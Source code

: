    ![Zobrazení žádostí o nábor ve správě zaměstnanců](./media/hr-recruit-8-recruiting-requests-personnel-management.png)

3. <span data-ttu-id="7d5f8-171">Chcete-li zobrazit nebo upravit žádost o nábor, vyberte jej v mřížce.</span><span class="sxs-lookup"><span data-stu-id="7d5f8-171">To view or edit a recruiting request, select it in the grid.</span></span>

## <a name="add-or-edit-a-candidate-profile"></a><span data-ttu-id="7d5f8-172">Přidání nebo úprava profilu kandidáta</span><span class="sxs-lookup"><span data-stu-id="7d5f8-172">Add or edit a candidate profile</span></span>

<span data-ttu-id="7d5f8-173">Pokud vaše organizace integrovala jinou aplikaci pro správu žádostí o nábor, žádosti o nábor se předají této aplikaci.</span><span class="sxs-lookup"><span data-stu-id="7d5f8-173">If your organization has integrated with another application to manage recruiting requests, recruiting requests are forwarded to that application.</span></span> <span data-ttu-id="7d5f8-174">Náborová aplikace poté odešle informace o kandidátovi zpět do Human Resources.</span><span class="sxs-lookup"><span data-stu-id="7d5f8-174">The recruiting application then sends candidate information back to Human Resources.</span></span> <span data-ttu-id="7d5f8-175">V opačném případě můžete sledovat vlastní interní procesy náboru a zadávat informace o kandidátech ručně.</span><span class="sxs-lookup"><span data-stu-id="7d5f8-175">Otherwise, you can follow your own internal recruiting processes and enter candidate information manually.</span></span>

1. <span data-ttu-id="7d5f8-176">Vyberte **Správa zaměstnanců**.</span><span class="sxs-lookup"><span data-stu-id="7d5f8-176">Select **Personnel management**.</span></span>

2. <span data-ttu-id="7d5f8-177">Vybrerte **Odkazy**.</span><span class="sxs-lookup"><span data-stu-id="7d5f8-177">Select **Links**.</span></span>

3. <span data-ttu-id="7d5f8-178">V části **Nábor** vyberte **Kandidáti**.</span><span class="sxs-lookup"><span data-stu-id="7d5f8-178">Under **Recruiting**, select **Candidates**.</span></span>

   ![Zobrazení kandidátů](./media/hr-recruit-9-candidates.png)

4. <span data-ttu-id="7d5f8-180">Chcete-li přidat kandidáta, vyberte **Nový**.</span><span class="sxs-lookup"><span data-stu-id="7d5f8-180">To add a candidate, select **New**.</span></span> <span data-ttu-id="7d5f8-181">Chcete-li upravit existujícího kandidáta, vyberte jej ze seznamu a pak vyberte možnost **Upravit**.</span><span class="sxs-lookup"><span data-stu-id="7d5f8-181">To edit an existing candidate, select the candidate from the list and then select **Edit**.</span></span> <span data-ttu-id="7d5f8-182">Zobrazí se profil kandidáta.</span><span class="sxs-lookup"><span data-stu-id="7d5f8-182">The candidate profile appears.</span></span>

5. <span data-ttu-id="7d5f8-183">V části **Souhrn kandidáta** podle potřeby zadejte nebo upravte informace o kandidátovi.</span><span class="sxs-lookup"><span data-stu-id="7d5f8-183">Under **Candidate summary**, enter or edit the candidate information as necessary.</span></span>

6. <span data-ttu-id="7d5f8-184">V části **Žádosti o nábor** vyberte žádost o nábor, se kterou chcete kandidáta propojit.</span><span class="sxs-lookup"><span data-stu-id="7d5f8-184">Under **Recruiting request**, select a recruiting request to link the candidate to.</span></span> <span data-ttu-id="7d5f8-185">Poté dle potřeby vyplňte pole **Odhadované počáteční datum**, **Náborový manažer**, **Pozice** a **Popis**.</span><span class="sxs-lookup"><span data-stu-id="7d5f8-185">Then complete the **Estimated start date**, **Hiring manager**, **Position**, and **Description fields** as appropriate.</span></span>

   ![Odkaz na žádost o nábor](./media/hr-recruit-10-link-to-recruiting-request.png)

:::::

Goal of the exercise
Your answer should be the lines of the listing above between the line holding "in the grid.</span></span>" and the line holding "a candidate profile</span></span>", inclusive, restated word for word and alone.

Exercise output
3. <span data-ttu-id="7d5f8-171">Chcete-li zobrazit nebo upravit žádost o nábor, vyberte jej v mřížce.</span><span class="sxs-lookup"><span data-stu-id="7d5f8-171">To view or edit a recruiting request, select it in the grid.</span></span>

## <a name="add-or-edit-a-candidate-profile"></a><span data-ttu-id="7d5f8-172">Přidání nebo úprava profilu kandidáta</span><span class="sxs-lookup"><span data-stu-id="7d5f8-172">Add or edit a candidate profile</span></span>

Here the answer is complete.